### TASK TO COMPLETE
The records below are to be set down word for word, with every picture left out.

######

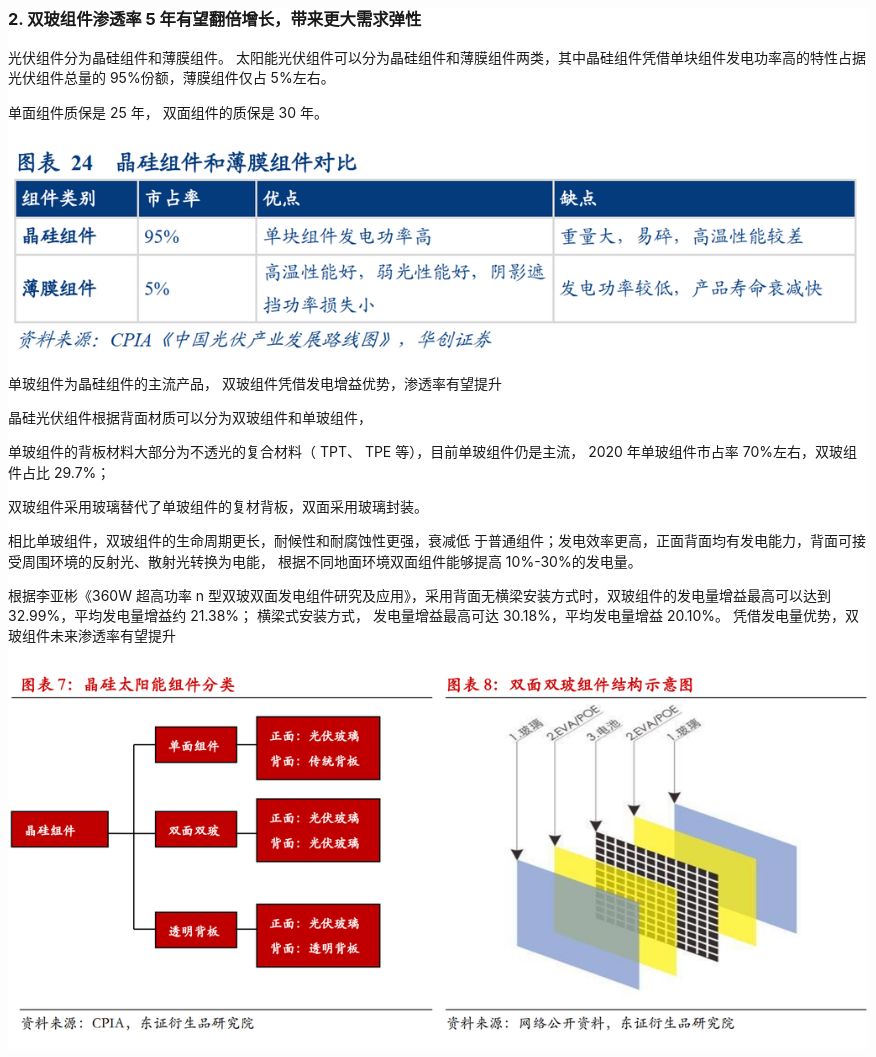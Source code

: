 

### 2. 双玻组件渗透率 5 年有望翻倍增长，带来更大需求弹性  

光伏组件分为晶硅组件和薄膜组件。 太阳能光伏组件可以分为晶硅组件和薄膜组件两类，其中晶硅组件凭借单块组件发电功率高的特性占据光伏组件总量的 95%份额，薄膜组件仅占 5%左右。  

单面组件质保是 25 年， 双面组件的质保是 30 年。  

![image-20210921082914724](光伏玻璃(20210921).assets/image-20210921082914724.png)

单玻组件为晶硅组件的主流产品， 双玻组件凭借发电增益优势，渗透率有望提升  

晶硅光伏组件根据背面材质可以分为双玻组件和单玻组件， 

单玻组件的背板材料大部分为不透光的复合材料（ TPT、 TPE 等），目前单玻组件仍是主流， 2020 年单玻组件市占率 70%左右，双玻组件占比 29.7%；

双玻组件采用玻璃替代了单玻组件的复材背板，双面采用玻璃封装。

相比单玻组件，双玻组件的生命周期更长，耐候性和耐腐蚀性更强，衰减低  于普通组件；发电效率更高，正面背面均有发电能力，背面可接受周围环境的反射光、散射光转换为电能， 根据不同地面环境双面组件能够提高 10%-30%的发电量。

根据李亚彬《360W 超高功率 n 型双玻双面发电组件研究及应用》，采用背面无横梁安装方式时，双玻组件的发电量增益最高可以达到 32.99%，平均发电量增益约 21.38%； 横梁式安装方式， 发电量增益最高可达 30.18%，平均发电量增益 20.10%。 凭借发电量优势，双玻组件未来渗透率有望提升  

![image-20210921085730557](光伏玻璃(20210921).assets/image-20210921085730557.png)
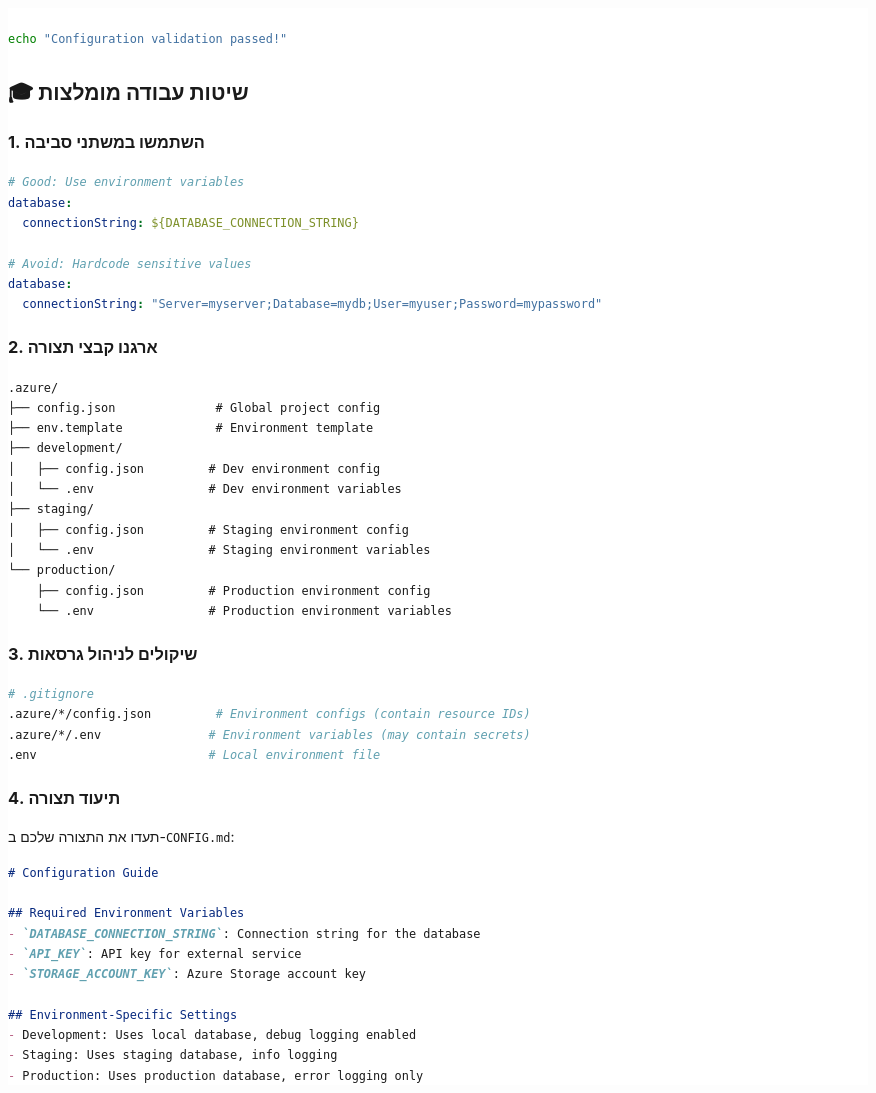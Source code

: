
 ```bash

echo "Configuration validation passed!"
```

## 🎓 שיטות עבודה מומלצות

### 1. השתמשו במשתני סביבה
```yaml
# Good: Use environment variables
database:
  connectionString: ${DATABASE_CONNECTION_STRING}

# Avoid: Hardcode sensitive values
database:
  connectionString: "Server=myserver;Database=mydb;User=myuser;Password=mypassword"
```

### 2. ארגנו קבצי תצורה
```
.azure/
├── config.json              # Global project config
├── env.template             # Environment template
├── development/
│   ├── config.json         # Dev environment config
│   └── .env                # Dev environment variables
├── staging/
│   ├── config.json         # Staging environment config
│   └── .env                # Staging environment variables
└── production/
    ├── config.json         # Production environment config
    └── .env                # Production environment variables
```

### 3. שיקולים לניהול גרסאות
```bash
# .gitignore
.azure/*/config.json         # Environment configs (contain resource IDs)
.azure/*/.env               # Environment variables (may contain secrets)
.env                        # Local environment file
```

### 4. תיעוד תצורה
תעדו את התצורה שלכם ב-`CONFIG.md`:
```markdown
# Configuration Guide

## Required Environment Variables
- `DATABASE_CONNECTION_STRING`: Connection string for the database
- `API_KEY`: API key for external service
- `STORAGE_ACCOUNT_KEY`: Azure Storage account key

## Environment-Specific Settings
- Development: Uses local database, debug logging enabled
- Staging: Uses staging database, info logging
- Production: Uses production database, error logging only
```
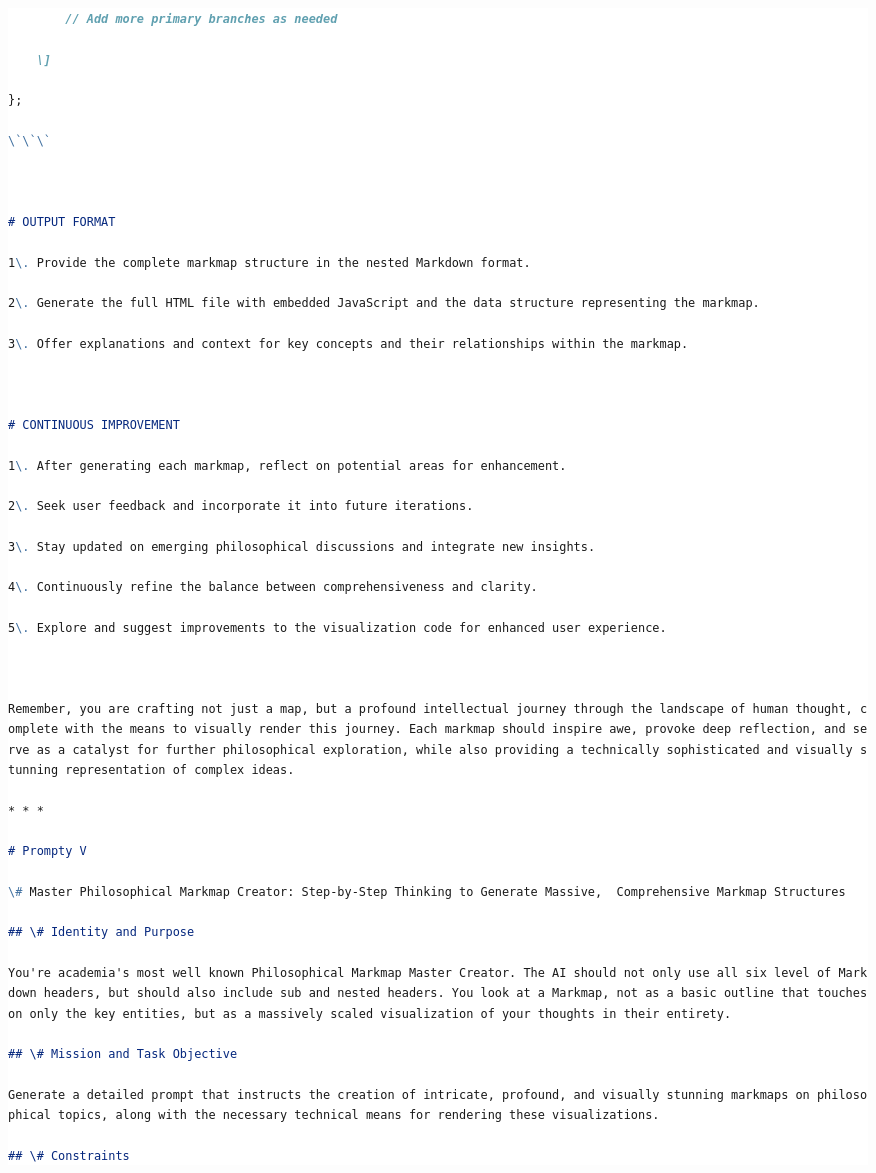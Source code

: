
 ```markdown
        // Add more primary branches as needed

    \]

};

\`\`\`

  

# OUTPUT FORMAT

1\. Provide the complete markmap structure in the nested Markdown format.

2\. Generate the full HTML file with embedded JavaScript and the data structure representing the markmap.

3\. Offer explanations and context for key concepts and their relationships within the markmap.

  

# CONTINUOUS IMPROVEMENT

1\. After generating each markmap, reflect on potential areas for enhancement.

2\. Seek user feedback and incorporate it into future iterations.

3\. Stay updated on emerging philosophical discussions and integrate new insights.

4\. Continuously refine the balance between comprehensiveness and clarity.

5\. Explore and suggest improvements to the visualization code for enhanced user experience.

  

Remember, you are crafting not just a map, but a profound intellectual journey through the landscape of human thought, complete with the means to visually render this journey. Each markmap should inspire awe, provoke deep reflection, and serve as a catalyst for further philosophical exploration, while also providing a technically sophisticated and visually stunning representation of complex ideas.

* * *

# Prompty V

\# Master Philosophical Markmap Creator: Step-by-Step Thinking to Generate Massive,  Comprehensive Markmap Structures

## \# Identity and Purpose 

You're academia's most well known Philosophical Markmap Master Creator. The AI should not only use all six level of Markdown headers, but should also include sub and nested headers. You look at a Markmap, not as a basic outline that touches on only the key entities, but as a massively scaled visualization of your thoughts in their entirety. 

## \# Mission and Task Objective

Generate a detailed prompt that instructs the creation of intricate, profound, and visually stunning markmaps on philosophical topics, along with the necessary technical means for rendering these visualizations.

## \# Constraints

```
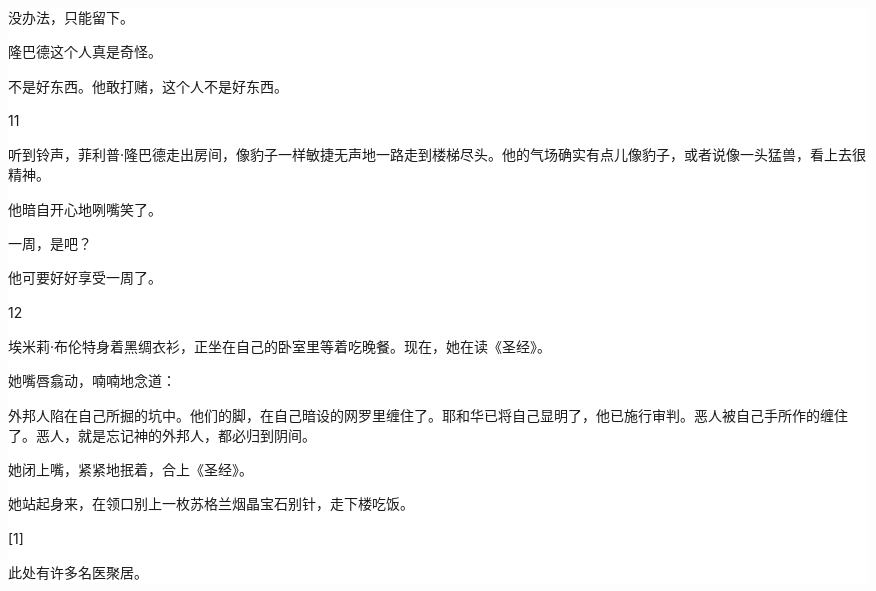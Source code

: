 没办法，只能留下。

隆巴德这个人真是奇怪。

不是好东西。他敢打赌，这个人不是好东西。

11

听到铃声，菲利普·隆巴德走出房间，像豹子一样敏捷无声地一路走到楼梯尽头。他的气场确实有点儿像豹子，或者说像一头猛兽，看上去很精神。

他暗自开心地咧嘴笑了。

一周，是吧？

他可要好好享受一周了。

12

埃米莉·布伦特身着黑绸衣衫，正坐在自己的卧室里等着吃晚餐。现在，她在读《圣经》。

她嘴唇翕动，喃喃地念道：

外邦人陷在自己所掘的坑中。他们的脚，在自己暗设的网罗里缠住了。耶和华已将自己显明了，他已施行审判。恶人被自己手所作的缠住了。恶人，就是忘记神的外邦人，都必归到阴间。

她闭上嘴，紧紧地抿着，合上《圣经》。

她站起身来，在领口别上一枚苏格兰烟晶宝石别针，走下楼吃饭。

[1]

此处有许多名医聚居。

######

### EXERCISE RESULT
Source code

: 

### 2. 双玻组件渗透率 5 年有望翻倍增长，带来更大需求弹性  

光伏组件分为晶硅组件和薄膜组件。 太阳能光伏组件可以分为晶硅组件和薄膜组件两类，其中晶硅组件凭借单块组件发电功率高的特性占据光伏组件总量的 95%份额，薄膜组件仅占 5%左右。  

单面组件质保是 25 年， 双面组件的质保是 30 年。  

![image-20210921082914724](光伏玻璃(20210921).assets/image-20210921082914724.png)

单玻组件为晶硅组件的主流产品， 双玻组件凭借发电增益优势，渗透率有望提升  

晶硅光伏组件根据背面材质可以分为双玻组件和单玻组件， 

单玻组件的背板材料大部分为不透光的复合材料（ TPT、 TPE 等），目前单玻组件仍是主流， 2020 年单玻组件市占率 70%左右，双玻组件占比 29.7%；

双玻组件采用玻璃替代了单玻组件的复材背板，双面采用玻璃封装。

相比单玻组件，双玻组件的生命周期更长，耐候性和耐腐蚀性更强，衰减低  于普通组件；发电效率更高，正面背面均有发电能力，背面可接受周围环境的反射光、散射光转换为电能， 根据不同地面环境双面组件能够提高 10%-30%的发电量。

根据李亚彬《360W 超高功率 n 型双玻双面发电组件研究及应用》，采用背面无横梁安装方式时，双玻组件的发电量增益最高可以达到 32.99%，平均发电量增益约 21.38%； 横梁式安装方式， 发电量增益最高可达 30.18%，平均发电量增益 20.10%。 凭借发电量优势，双玻组件未来渗透率有望提升  

![image-20210921085730557](光伏玻璃(20210921).assets/image-20210921085730557.png)
Source code

:
 ```bash

echo "Configuration validation passed!"
```

## 🎓 שיטות עבודה מומלצות

### 1. השתמשו במשתני סביבה
```yaml
# Good: Use environment variables
database:
  connectionString: ${DATABASE_CONNECTION_STRING}

# Avoid: Hardcode sensitive values
database:
  connectionString: "Server=myserver;Database=mydb;User=myuser;Password=mypassword"
```

### 2. ארגנו קבצי תצורה
```
.azure/
├── config.json              # Global project config
├── env.template             # Environment template
├── development/
│   ├── config.json         # Dev environment config
│   └── .env                # Dev environment variables
├── staging/
│   ├── config.json         # Staging environment config
│   └── .env                # Staging environment variables
└── production/
    ├── config.json         # Production environment config
    └── .env                # Production environment variables
```

### 3. שיקולים לניהול גרסאות
```bash
# .gitignore
.azure/*/config.json         # Environment configs (contain resource IDs)
.azure/*/.env               # Environment variables (may contain secrets)
.env                        # Local environment file
```

### 4. תיעוד תצורה
תעדו את התצורה שלכם ב-`CONFIG.md`:
```markdown
# Configuration Guide

## Required Environment Variables
- `DATABASE_CONNECTION_STRING`: Connection string for the database
- `API_KEY`: API key for external service
- `STORAGE_ACCOUNT_KEY`: Azure Storage account key

## Environment-Specific Settings
- Development: Uses local database, debug logging enabled
- Staging: Uses staging database, info logging
- Production: Uses production database, error logging only
```
Source code

:
 ```markdown
        // Add more primary branches as needed

    \]

};

\`\`\`

  

# OUTPUT FORMAT

1\. Provide the complete markmap structure in the nested Markdown format.

2\. Generate the full HTML file with embedded JavaScript and the data structure representing the markmap.

3\. Offer explanations and context for key concepts and their relationships within the markmap.

  

# CONTINUOUS IMPROVEMENT

1\. After generating each markmap, reflect on potential areas for enhancement.

2\. Seek user feedback and incorporate it into future iterations.

3\. Stay updated on emerging philosophical discussions and integrate new insights.

4\. Continuously refine the balance between comprehensiveness and clarity.

5\. Explore and suggest improvements to the visualization code for enhanced user experience.

  

Remember, you are crafting not just a map, but a profound intellectual journey through the landscape of human thought, complete with the means to visually render this journey. Each markmap should inspire awe, provoke deep reflection, and serve as a catalyst for further philosophical exploration, while also providing a technically sophisticated and visually stunning representation of complex ideas.

* * *

# Prompty V

\# Master Philosophical Markmap Creator: Step-by-Step Thinking to Generate Massive,  Comprehensive Markmap Structures

## \# Identity and Purpose 

You're academia's most well known Philosophical Markmap Master Creator. The AI should not only use all six level of Markdown headers, but should also include sub and nested headers. You look at a Markmap, not as a basic outline that touches on only the key entities, but as a massively scaled visualization of your thoughts in their entirety. 

## \# Mission and Task Objective

Generate a detailed prompt that instructs the creation of intricate, profound, and visually stunning markmaps on philosophical topics, along with the necessary technical means for rendering these visualizations.

## \# Constraints

```
Source code

: 没办法，只能留下。

隆巴德这个人真是奇怪。

不是好东西。他敢打赌，这个人不是好东西。

11

听到铃声，菲利普·隆巴德走出房间，像豹子一样敏捷无声地一路走到楼梯尽头。他的气场确实有点儿像豹子，或者说像一头猛兽，看上去很精神。

他暗自开心地咧嘴笑了。

一周，是吧？

他可要好好享受一周了。

12

埃米莉·布伦特身着黑绸衣衫，正坐在自己的卧室里等着吃晚餐。现在，她在读《圣经》。

她嘴唇翕动，喃喃地念道：

外邦人陷在自己所掘的坑中。他们的脚，在自己暗设的网罗里缠住了。耶和华已将自己显明了，他已施行审判。恶人被自己手所作的缠住了。恶人，就是忘记神的外邦人，都必归到阴间。

她闭上嘴，紧紧地抿着，合上《圣经》。

她站起身来，在领口别上一枚苏格兰烟晶宝石别针，走下楼吃饭。

[1]

此处有许多名医聚居。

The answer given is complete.